We would like to apologize for missing this point in the previous revision. As requested, we have included both potential AR binding sites in CERK in Fig. 3B and all ChIP data in the same main figure (Fig. 3).

  1. ChIP validation is incomplete / data missing / incorrectly presented: Authors state that ‘b. We have included a negative control consisting of gene not regulated by androgens, namely IDH3A. The expression of IDH3A does not respond to AR modulation (Figure 4A for the reviewers´ perusal) and AR does not bind significantly to its promoter (Figure4B for the reviewers´ perusal). This data is presented in revised Supplementary Figure4C-E.’ However, Supplementary Figure 4C-E talks about IDH3A and KLK3. Again, just present the ChIP data in the same figure (main or supplementary). If you want to include RT-qPCR data on IDH3A, that can be in supplementary.
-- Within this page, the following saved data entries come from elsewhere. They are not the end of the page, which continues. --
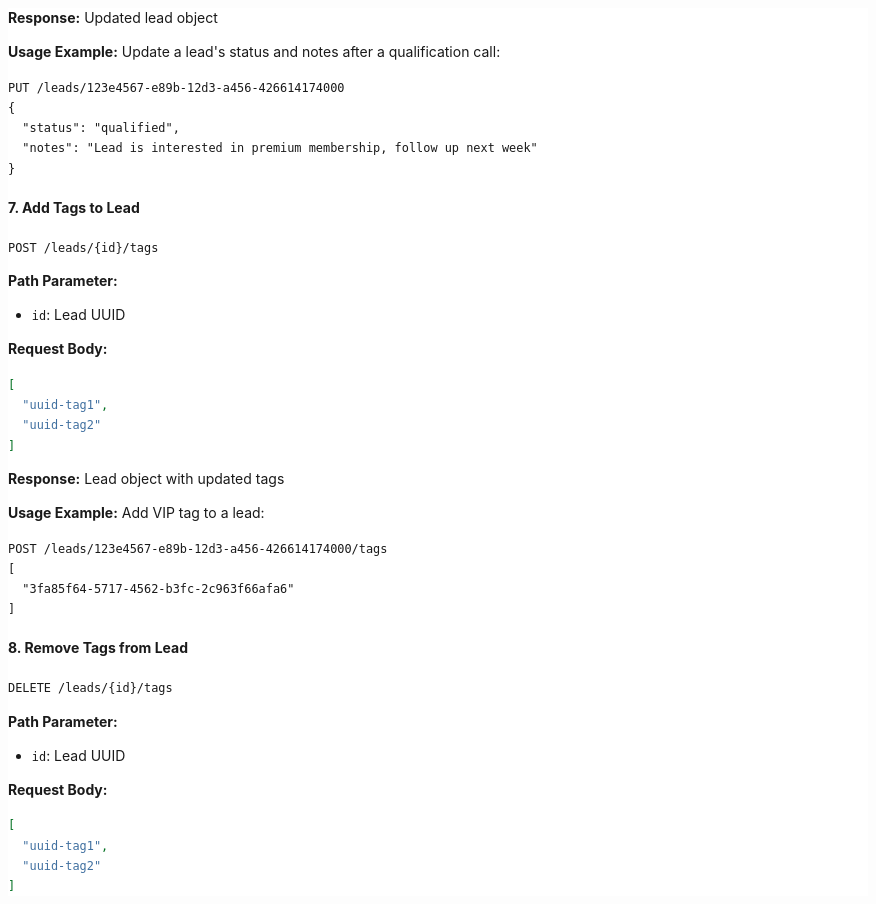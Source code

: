 **Response:**
Updated lead object

**Usage Example:**
Update a lead's status and notes after a qualification call:
```
PUT /leads/123e4567-e89b-12d3-a456-426614174000
{
  "status": "qualified",
  "notes": "Lead is interested in premium membership, follow up next week"
}
```

#### 7. Add Tags to Lead
```
POST /leads/{id}/tags
```

**Path Parameter:**
- `id`: Lead UUID

**Request Body:**
```json
[
  "uuid-tag1",
  "uuid-tag2"
]
```

**Response:**
Lead object with updated tags

**Usage Example:**
Add VIP tag to a lead:
```
POST /leads/123e4567-e89b-12d3-a456-426614174000/tags
[
  "3fa85f64-5717-4562-b3fc-2c963f66afa6"
]
```

#### 8. Remove Tags from Lead
```
DELETE /leads/{id}/tags
```

**Path Parameter:**
- `id`: Lead UUID

**Request Body:**
```json
[
  "uuid-tag1",
  "uuid-tag2"
]
```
We thank the reviewer for this clarification. Based on the comments of another reviewer, we have considered that we do not have sufficient data to refer to IDH3A as a negative control, and therefore we have chosen to remove this data.

 

  1. Authors still refer to an article that is 5 years old as ‘recent’. Find an article that you refer to that is from 2020 at least, so it is relatively recent. Easier even, just don’t call an article recent: articles you select as you references should be significant enough even if they were not published recently.

 

The reviewer is right, and we unintentionally left this phrase in the text. We have removed the term recent.

 

Round 2

Reviewer 2 Report

The authors corrected the final concerns I had.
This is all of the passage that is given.